Home > Journals > St. John's Law Review > Vol. 93 > No. 3
Document Type
Article
Abstract
(Excerpt)
This Article suggests that originalist theories share a core focus that meaningfully competes with pluralist theories. The contest is real and appears in centuries of debates within Anglo-American and civil law. The Article locates the Anglo-American origins of originalism in a novel seventeenth-century method of legal interpretation used to achieve a specific political end: to stifle opposition to the union of Scottish and English subjects of King James after his accession to the English crown in 1603. It details the novel method and the competing traditional method of English legal interpretation. It then evaluates originalist interpretations of the Commerce and Emoluments Clauses of the Constitution in light of the two competing methods.

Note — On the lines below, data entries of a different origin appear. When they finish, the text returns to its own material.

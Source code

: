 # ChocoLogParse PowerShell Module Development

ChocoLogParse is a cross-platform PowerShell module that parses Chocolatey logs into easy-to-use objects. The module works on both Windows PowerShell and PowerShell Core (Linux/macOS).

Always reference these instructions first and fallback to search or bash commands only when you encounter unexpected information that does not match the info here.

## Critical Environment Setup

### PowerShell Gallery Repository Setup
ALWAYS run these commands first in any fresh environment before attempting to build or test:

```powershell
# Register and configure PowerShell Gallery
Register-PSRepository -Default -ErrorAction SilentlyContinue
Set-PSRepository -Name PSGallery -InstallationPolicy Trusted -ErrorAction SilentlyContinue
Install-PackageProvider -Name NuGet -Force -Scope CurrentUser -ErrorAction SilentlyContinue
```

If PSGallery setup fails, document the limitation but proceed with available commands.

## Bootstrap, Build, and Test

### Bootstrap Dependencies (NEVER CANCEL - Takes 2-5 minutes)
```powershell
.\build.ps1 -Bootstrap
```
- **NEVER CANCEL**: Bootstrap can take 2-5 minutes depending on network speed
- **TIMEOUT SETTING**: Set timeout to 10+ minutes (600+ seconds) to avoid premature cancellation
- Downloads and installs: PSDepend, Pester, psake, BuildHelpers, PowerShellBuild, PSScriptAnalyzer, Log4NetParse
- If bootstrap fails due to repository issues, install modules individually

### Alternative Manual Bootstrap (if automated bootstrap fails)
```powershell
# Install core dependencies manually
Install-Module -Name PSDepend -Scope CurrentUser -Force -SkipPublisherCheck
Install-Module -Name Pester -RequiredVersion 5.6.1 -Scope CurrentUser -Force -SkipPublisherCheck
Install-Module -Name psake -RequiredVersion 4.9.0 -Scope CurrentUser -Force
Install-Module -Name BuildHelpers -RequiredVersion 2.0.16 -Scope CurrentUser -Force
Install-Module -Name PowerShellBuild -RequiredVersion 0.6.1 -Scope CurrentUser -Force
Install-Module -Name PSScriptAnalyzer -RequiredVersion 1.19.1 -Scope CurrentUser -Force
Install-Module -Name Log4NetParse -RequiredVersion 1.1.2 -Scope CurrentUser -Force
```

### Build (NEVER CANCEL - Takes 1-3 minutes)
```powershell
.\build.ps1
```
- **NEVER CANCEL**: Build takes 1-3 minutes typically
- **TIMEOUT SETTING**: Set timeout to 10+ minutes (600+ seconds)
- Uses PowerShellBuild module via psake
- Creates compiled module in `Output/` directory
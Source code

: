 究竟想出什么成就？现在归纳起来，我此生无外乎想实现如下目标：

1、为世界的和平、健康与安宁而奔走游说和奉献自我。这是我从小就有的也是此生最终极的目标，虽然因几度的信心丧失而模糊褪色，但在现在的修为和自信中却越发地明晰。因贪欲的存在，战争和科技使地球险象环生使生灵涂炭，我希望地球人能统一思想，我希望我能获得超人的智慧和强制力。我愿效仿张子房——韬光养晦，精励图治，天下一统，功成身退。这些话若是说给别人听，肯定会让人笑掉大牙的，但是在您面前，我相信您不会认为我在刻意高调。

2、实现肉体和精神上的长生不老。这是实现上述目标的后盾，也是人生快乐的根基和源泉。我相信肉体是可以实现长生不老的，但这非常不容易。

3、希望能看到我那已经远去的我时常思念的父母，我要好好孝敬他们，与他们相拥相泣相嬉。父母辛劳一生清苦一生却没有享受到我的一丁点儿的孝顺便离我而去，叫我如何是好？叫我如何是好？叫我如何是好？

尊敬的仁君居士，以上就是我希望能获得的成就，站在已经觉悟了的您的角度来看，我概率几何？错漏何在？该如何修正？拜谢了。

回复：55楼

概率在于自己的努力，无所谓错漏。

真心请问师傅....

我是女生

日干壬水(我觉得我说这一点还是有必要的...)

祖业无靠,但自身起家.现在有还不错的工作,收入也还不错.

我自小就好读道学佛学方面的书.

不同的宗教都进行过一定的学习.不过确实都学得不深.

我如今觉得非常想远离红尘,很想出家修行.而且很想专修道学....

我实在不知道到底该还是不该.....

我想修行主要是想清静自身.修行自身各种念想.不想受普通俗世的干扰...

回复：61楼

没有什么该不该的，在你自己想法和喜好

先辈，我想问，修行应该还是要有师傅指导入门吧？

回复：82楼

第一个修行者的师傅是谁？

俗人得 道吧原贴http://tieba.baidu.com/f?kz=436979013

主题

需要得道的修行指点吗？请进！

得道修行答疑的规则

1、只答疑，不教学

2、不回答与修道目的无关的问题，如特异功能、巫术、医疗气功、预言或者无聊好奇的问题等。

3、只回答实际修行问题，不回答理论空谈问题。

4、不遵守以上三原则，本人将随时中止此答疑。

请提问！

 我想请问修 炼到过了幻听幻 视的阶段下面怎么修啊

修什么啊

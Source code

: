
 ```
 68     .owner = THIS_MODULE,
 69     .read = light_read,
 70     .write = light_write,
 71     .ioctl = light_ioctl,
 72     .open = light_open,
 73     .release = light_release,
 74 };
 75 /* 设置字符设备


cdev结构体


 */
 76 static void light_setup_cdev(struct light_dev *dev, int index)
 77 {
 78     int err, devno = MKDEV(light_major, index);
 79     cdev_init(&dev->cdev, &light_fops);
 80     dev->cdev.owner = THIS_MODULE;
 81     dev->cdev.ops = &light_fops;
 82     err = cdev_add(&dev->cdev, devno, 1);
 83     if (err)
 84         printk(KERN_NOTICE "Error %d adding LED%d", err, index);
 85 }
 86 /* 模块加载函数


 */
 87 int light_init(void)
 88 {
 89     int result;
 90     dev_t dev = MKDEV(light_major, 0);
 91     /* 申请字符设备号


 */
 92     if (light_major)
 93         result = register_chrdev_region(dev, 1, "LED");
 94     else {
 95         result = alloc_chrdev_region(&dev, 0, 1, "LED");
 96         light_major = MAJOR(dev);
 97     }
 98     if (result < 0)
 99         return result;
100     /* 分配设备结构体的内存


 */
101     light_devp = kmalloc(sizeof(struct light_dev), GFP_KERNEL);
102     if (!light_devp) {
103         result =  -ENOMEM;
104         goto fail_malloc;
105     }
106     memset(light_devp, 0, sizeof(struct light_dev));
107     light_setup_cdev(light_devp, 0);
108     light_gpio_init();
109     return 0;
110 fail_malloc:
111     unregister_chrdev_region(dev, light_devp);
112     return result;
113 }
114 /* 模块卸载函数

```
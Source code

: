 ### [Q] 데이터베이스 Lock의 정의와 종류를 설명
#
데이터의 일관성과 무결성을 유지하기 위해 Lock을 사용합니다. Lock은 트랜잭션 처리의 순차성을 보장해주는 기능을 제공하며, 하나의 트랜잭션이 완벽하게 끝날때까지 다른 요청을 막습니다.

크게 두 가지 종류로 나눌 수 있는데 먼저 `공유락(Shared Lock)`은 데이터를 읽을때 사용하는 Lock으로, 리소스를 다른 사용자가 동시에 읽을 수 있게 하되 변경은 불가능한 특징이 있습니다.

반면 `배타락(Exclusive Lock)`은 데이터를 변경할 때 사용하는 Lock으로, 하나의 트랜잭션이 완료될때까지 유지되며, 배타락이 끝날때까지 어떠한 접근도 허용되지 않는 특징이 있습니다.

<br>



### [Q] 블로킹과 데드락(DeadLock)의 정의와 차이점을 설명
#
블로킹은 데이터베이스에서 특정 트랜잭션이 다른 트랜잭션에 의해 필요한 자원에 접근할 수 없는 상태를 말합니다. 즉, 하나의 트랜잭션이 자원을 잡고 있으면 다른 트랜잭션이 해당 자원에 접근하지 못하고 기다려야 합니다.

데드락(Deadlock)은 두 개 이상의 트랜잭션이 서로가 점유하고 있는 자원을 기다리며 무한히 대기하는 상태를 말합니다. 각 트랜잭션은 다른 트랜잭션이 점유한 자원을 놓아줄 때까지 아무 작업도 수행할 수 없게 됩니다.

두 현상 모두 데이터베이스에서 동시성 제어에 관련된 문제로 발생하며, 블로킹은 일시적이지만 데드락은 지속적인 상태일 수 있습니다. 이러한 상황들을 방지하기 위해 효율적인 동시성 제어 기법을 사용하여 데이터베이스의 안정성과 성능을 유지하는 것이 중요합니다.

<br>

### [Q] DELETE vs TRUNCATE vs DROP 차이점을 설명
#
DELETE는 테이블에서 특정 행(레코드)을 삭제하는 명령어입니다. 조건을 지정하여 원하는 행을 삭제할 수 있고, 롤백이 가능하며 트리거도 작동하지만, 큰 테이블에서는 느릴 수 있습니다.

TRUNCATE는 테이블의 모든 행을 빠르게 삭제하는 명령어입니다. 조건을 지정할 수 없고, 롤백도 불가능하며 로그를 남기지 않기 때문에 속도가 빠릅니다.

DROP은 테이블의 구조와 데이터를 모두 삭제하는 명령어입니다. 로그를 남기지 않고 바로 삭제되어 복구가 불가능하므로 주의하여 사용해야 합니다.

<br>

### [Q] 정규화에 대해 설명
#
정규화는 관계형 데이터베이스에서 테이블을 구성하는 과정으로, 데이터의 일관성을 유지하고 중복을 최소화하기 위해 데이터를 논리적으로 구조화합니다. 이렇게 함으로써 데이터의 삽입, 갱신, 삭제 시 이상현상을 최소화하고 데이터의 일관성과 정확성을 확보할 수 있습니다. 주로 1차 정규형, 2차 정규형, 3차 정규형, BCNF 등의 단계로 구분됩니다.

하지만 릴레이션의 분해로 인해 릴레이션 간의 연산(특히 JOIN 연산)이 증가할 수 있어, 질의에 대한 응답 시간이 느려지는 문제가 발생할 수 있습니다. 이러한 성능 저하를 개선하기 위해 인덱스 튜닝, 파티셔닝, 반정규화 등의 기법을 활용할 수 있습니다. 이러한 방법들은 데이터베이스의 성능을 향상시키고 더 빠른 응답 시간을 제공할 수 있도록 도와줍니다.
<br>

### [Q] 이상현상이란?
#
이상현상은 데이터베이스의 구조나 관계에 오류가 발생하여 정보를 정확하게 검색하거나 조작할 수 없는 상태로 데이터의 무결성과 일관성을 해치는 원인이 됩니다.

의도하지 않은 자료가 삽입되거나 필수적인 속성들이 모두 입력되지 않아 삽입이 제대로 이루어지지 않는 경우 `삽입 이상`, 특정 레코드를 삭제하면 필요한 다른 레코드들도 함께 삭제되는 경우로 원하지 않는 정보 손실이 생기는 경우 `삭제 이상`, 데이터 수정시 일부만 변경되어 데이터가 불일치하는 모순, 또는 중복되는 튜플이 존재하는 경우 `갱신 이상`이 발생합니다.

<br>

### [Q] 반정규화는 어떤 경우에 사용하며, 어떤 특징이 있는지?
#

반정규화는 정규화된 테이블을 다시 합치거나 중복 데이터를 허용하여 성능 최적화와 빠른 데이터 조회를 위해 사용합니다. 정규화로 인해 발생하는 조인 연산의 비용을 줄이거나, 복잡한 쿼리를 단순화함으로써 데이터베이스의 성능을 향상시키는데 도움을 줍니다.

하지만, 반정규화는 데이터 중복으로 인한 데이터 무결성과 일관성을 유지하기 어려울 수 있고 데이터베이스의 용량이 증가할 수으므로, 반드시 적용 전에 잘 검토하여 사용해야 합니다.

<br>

Part I provides a brief introduction to the core of originalism and its criticisms of pluralism. Part II sets out the novel seventeenth-century method of interpretation. Part III details the traditional pluralist method of English legal interpretation and its critique of the novel theory. Part IV suggests that the competing English approaches anticipated many of the major points that originalists and their critics debate today. Part V evaluates originalist interpretations of the Commerce Clause. Part VI evaluates originalist interpretations of the Emoluments Clauses in the context of President Trump’s business activities, with special attention to Anglo-American legal history proximate to the adoption of the Constitution that characterized the benefits of government contracts as emoluments that threaten public trust and the survival of representative government. Part VII considers the implications of the evaluations for originalism.
This Article concludes that the core of originalism is normative, not descriptive. It continues to face the same challenges that it has throughout history. It has survived for centuries because it is normative, and its proponents are unlikely to yield to theoretical arguments any time soon.